• EXERCISE
Could the records be returned exactly, with the pictures left out?

• MATERIAL FOR THIS EXERCISE
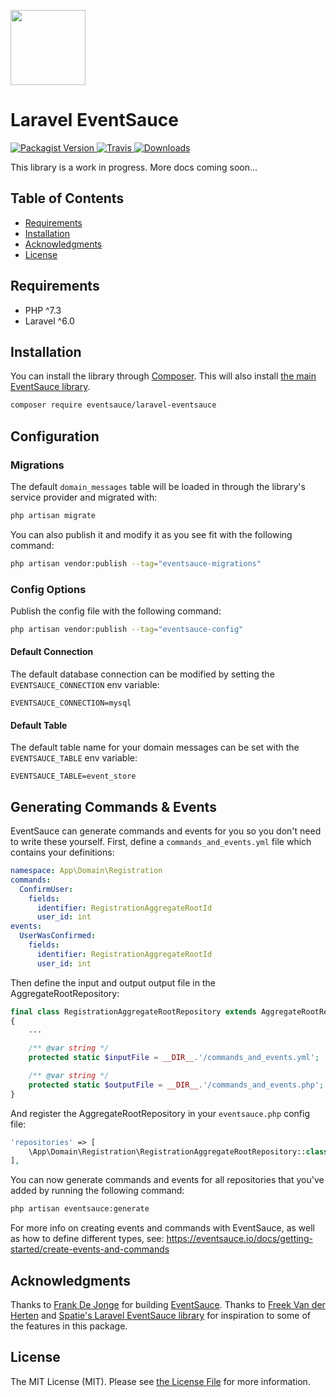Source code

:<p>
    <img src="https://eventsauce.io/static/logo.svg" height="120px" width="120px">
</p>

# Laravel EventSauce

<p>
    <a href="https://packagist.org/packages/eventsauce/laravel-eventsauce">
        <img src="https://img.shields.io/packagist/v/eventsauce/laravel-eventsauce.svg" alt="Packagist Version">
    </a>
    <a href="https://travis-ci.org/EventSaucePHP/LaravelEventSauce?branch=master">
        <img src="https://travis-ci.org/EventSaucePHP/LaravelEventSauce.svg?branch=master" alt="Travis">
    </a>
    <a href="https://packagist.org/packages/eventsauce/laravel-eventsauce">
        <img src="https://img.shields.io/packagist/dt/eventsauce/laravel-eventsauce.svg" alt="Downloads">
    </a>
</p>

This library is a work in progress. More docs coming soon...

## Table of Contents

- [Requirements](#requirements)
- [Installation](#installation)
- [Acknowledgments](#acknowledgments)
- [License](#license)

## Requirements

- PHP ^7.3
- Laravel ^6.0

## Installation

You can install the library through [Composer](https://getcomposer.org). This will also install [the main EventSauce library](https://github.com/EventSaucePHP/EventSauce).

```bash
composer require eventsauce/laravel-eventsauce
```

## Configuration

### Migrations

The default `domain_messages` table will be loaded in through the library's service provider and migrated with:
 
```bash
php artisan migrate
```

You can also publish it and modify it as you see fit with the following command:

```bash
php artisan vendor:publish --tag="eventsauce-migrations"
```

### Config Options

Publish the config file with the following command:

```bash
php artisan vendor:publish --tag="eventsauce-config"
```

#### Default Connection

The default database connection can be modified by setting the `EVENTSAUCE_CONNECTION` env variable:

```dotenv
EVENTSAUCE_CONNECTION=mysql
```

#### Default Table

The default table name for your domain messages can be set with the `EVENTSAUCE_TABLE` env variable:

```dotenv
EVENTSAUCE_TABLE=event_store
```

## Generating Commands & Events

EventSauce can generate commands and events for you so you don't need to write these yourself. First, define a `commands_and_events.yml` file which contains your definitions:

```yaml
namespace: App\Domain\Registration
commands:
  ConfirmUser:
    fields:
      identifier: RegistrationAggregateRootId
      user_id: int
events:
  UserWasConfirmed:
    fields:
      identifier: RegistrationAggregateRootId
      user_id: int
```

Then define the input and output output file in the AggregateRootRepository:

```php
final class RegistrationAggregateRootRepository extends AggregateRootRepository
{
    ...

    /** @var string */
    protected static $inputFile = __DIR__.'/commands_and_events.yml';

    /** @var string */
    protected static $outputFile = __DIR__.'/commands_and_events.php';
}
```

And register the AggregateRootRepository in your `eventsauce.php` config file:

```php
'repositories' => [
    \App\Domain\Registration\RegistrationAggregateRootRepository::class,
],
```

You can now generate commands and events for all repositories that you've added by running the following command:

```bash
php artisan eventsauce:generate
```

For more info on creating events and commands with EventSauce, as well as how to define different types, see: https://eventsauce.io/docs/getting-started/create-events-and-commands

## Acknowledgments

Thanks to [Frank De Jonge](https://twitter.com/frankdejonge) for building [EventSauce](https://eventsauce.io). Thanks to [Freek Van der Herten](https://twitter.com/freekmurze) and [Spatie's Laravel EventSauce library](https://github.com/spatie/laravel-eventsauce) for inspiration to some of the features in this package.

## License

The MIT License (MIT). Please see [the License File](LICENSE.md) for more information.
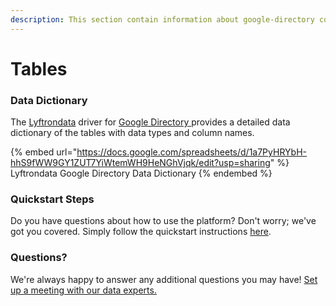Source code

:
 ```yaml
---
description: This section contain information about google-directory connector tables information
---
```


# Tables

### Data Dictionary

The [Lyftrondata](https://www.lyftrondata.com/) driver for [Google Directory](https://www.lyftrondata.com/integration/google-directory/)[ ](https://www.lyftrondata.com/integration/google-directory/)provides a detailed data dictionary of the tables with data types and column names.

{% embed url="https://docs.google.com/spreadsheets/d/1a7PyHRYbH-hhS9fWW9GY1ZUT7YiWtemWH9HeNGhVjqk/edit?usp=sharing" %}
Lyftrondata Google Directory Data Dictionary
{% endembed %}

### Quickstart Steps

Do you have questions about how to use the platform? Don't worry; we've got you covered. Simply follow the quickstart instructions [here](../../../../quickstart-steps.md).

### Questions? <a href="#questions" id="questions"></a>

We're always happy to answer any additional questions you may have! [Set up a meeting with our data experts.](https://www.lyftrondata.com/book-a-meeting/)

• TASK ANSWER
Source code

:<p>
    <img src="https://eventsauce.io/static/logo.svg" height="120px" width="120px">
</p>

# Laravel EventSauce

<p>
    <a href="https://packagist.org/packages/eventsauce/laravel-eventsauce">
        <img src="https://img.shields.io/packagist/v/eventsauce/laravel-eventsauce.svg" alt="Packagist Version">
    </a>
    <a href="https://travis-ci.org/EventSaucePHP/LaravelEventSauce?branch=master">
        <img src="https://travis-ci.org/EventSaucePHP/LaravelEventSauce.svg?branch=master" alt="Travis">
    </a>
    <a href="https://packagist.org/packages/eventsauce/laravel-eventsauce">
        <img src="https://img.shields.io/packagist/dt/eventsauce/laravel-eventsauce.svg" alt="Downloads">
    </a>
</p>

This library is a work in progress. More docs coming soon...

## Table of Contents

- [Requirements](#requirements)
- [Installation](#installation)
- [Acknowledgments](#acknowledgments)
- [License](#license)

## Requirements

- PHP ^7.3
- Laravel ^6.0

## Installation

You can install the library through [Composer](https://getcomposer.org). This will also install [the main EventSauce library](https://github.com/EventSaucePHP/EventSauce).

```bash
composer require eventsauce/laravel-eventsauce
```

## Configuration

### Migrations

The default `domain_messages` table will be loaded in through the library's service provider and migrated with:
 
```bash
php artisan migrate
```

You can also publish it and modify it as you see fit with the following command:

```bash
php artisan vendor:publish --tag="eventsauce-migrations"
```

### Config Options

Publish the config file with the following command:

```bash
php artisan vendor:publish --tag="eventsauce-config"
```

#### Default Connection

The default database connection can be modified by setting the `EVENTSAUCE_CONNECTION` env variable:

```dotenv
EVENTSAUCE_CONNECTION=mysql
```

#### Default Table

The default table name for your domain messages can be set with the `EVENTSAUCE_TABLE` env variable:

```dotenv
EVENTSAUCE_TABLE=event_store
```

## Generating Commands & Events

EventSauce can generate commands and events for you so you don't need to write these yourself. First, define a `commands_and_events.yml` file which contains your definitions:

```yaml
namespace: App\Domain\Registration
commands:
  ConfirmUser:
    fields:
      identifier: RegistrationAggregateRootId
      user_id: int
events:
  UserWasConfirmed:
    fields:
      identifier: RegistrationAggregateRootId
      user_id: int
```

Then define the input and output output file in the AggregateRootRepository:

```php
final class RegistrationAggregateRootRepository extends AggregateRootRepository
{
    ...

    /** @var string */
    protected static $inputFile = __DIR__.'/commands_and_events.yml';

    /** @var string */
    protected static $outputFile = __DIR__.'/commands_and_events.php';
}
```

And register the AggregateRootRepository in your `eventsauce.php` config file:

```php
'repositories' => [
    \App\Domain\Registration\RegistrationAggregateRootRepository::class,
],
```

You can now generate commands and events for all repositories that you've added by running the following command:

```bash
php artisan eventsauce:generate
```

For more info on creating events and commands with EventSauce, as well as how to define different types, see: https://eventsauce.io/docs/getting-started/create-events-and-commands

## Acknowledgments

Thanks to [Frank De Jonge](https://twitter.com/frankdejonge) for building [EventSauce](https://eventsauce.io). Thanks to [Freek Van der Herten](https://twitter.com/freekmurze) and [Spatie's Laravel EventSauce library](https://github.com/spatie/laravel-eventsauce) for inspiration to some of the features in this package.

## License

The MIT License (MIT). Please see [the License File](LICENSE.md) for more information.
Source code

:
 ```yaml
---
description: This section contain information about google-directory connector tables information
---
```


# Tables

### Data Dictionary

The [Lyftrondata](https://www.lyftrondata.com/) driver for [Google Directory](https://www.lyftrondata.com/integration/google-directory/)[ ](https://www.lyftrondata.com/integration/google-directory/)provides a detailed data dictionary of the tables with data types and column names.

{% embed url="https://docs.google.com/spreadsheets/d/1a7PyHRYbH-hhS9fWW9GY1ZUT7YiWtemWH9HeNGhVjqk/edit?usp=sharing" %}
Lyftrondata Google Directory Data Dictionary
{% endembed %}

### Quickstart Steps

Do you have questions about how to use the platform? Don't worry; we've got you covered. Simply follow the quickstart instructions [here](../../../../quickstart-steps.md).

### Questions? <a href="#questions" id="questions"></a>

We're always happy to answer any additional questions you may have! [Set up a meeting with our data experts.](https://www.lyftrondata.com/book-a-meeting/)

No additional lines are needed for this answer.